If the product of two of the roots $x^4-8x^3+21x^2-20x+5=0$ is $5$, then the roots are

• A. $\frac{2\pm \sqrt{5}}{2},\frac{5\pm \sqrt{5}}{2}$
• B. $\frac{3\pm \sqrt{5}}{2},\frac{5\pm \sqrt{5}}{2}$
• C. $5,1\pm \sqrt{2}$
• D. $\frac{4\pm \sqrt{5}}{2},\frac{5\pm \sqrt{5}}{2}$

Answer 1

Answer: (B)

$\frac{3\pm \sqrt{5}}{2},\frac{5\pm \sqrt{5}}{2}$

Let $\alpha ,\beta ,\gamma ,\delta$ be the roots of the equation $x^4-8x^3+21x^2-20x+5=0$,

where $\alpha \times \beta =5$

Now, $S_1=\alpha +\beta +\gamma +\delta =8$ ...(1)

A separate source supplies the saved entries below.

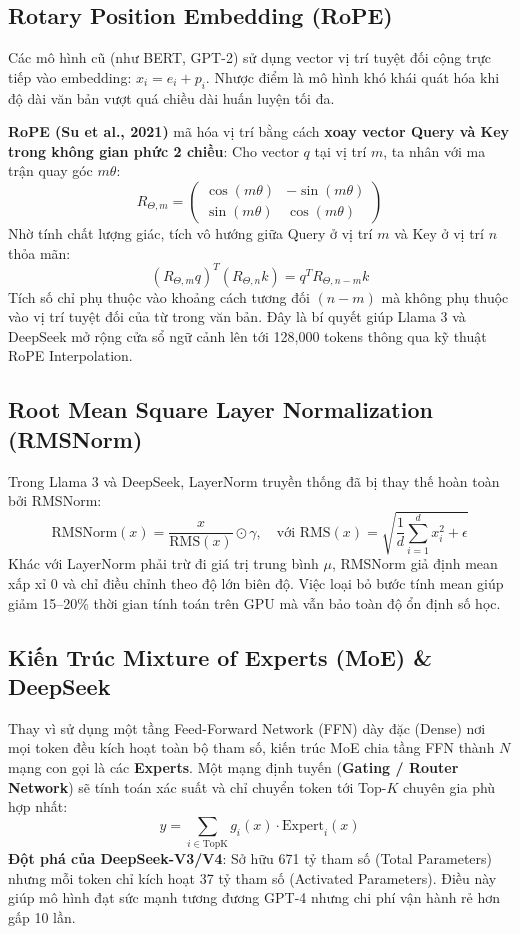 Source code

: \subsection{Rotary Position Embedding (RoPE)}
Các mô hình cũ (như BERT, GPT-2) sử dụng vector vị trí tuyệt đối cộng trực tiếp vào embedding: $x_i = e_i + p_i$. Nhược điểm là mô hình khó khái quát hóa khi độ dài văn bản vượt quá chiều dài huấn luyện tối đa.

\textbf{RoPE (Su et al., 2021)} mã hóa vị trí bằng cách \textbf{xoay vector Query và Key trong không gian phức 2 chiều}:
Cho vector $q$ tại vị trí $m$, ta nhân với ma trận quay góc $m\theta$:
\begin{equation}
R_{\Theta, m} = \begin{pmatrix} \cos(m\theta) & -\sin(m\theta) \\ \sin(m\theta) & \cos(m\theta) \end{pmatrix}
\end{equation}
Nhờ tính chất lượng giác, tích vô hướng giữa Query ở vị trí $m$ và Key ở vị trí $n$ thỏa mãn:
\begin{equation}
(R_{\Theta, m} q)^T (R_{\Theta, n} k) = q^T R_{\Theta, n - m} k
\end{equation}
Tích số chỉ phụ thuộc vào khoảng cách tương đối $(n - m)$ mà không phụ thuộc vào vị trí tuyệt đối của từ trong văn bản. Đây là bí quyết giúp Llama 3 và DeepSeek mở rộng cửa sổ ngữ cảnh lên tới 128,000 tokens thông qua kỹ thuật RoPE Interpolation.

\subsection{Root Mean Square Layer Normalization (RMSNorm)}
Trong Llama 3 và DeepSeek, LayerNorm truyền thống đã bị thay thế hoàn toàn bởi RMSNorm:
\begin{equation}
\text{RMSNorm}(x) = \frac{x}{\text{RMS}(x)} \odot \gamma, \quad \text{với } \text{RMS}(x) = \sqrt{\frac{1}{d} \sum_{i=1}^d x_i^2 + \epsilon}
\end{equation}
Khác với LayerNorm phải trừ đi giá trị trung bình $\mu$, RMSNorm giả định mean xấp xỉ 0 và chỉ điều chỉnh theo độ lớn biên độ. Việc loại bỏ bước tính mean giúp giảm 15--20\% thời gian tính toán trên GPU mà vẫn bảo toàn độ ổn định số học.

\subsection{Kiến Trúc Mixture of Experts (MoE) \& DeepSeek}
Thay vì sử dụng một tầng Feed-Forward Network (FFN) dày đặc (Dense) nơi mọi token đều kích hoạt toàn bộ tham số, kiến trúc MoE chia tầng FFN thành $N$ mạng con gọi là các \textbf{Experts}.
Một mạng định tuyến (\textbf{Gating / Router Network}) sẽ tính toán xác suất và chỉ chuyển token tới Top-$K$ chuyên gia phù hợp nhất:
\begin{equation}
y = \sum_{i \in \text{TopK}} g_i(x) \cdot \text{Expert}_i(x)
\end{equation}
\textbf{Đột phá của DeepSeek-V3/V4}: Sở hữu 671 tỷ tham số (Total Parameters) nhưng mỗi token chỉ kích hoạt 37 tỷ tham số (Activated Parameters). Điều này giúp mô hình đạt sức mạnh tương đương GPT-4 nhưng chi phí vận hành rẻ hơn gấp 10 lần.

$S_2=\alpha \beta +\alpha \gamma +\alpha \delta +\beta \gamma +\beta \delta +\gamma \delta =21$

$\Rightarrow \alpha \beta +(\alpha +\beta )(\gamma +\delta )+\gamma \delta =21$ ...(2)

$S_3=\alpha \beta \gamma +\alpha \beta \delta +\alpha \gamma \delta +\beta \gamma \delta =20$

$\Rightarrow \alpha \beta (\gamma +\delta )+\gamma \delta (\alpha +\beta )=20$

$\Rightarrow 5(\gamma +\delta )+\gamma \delta (\alpha +\beta )=20$ ...(3)

$S_4=\alpha \beta \gamma \delta =5$

$\Rightarrow 5\gamma \delta =5\Rightarrow \gamma \delta =1$ ...(4)

Substituting this in (3), we get

$5(\gamma +\delta )+(\alpha +\beta )=20$ ...(5)

Now solving (1) and (5), we get

$4(\gamma +\delta )=12\Rightarrow \gamma +\delta =3$

As ${(\gamma -\delta )}^2={(\gamma +\delta )}^2-4\gamma \delta$

$=9-4=5$

$\Rightarrow \gamma -\delta =\pm \sqrt{5}$

Hence, from the given options we can conclude that $\gamma ,\delta =\frac{3\pm \sqrt{5}}{2}$ and $\alpha ,\beta =\frac{5\pm \sqrt{5}}{2}$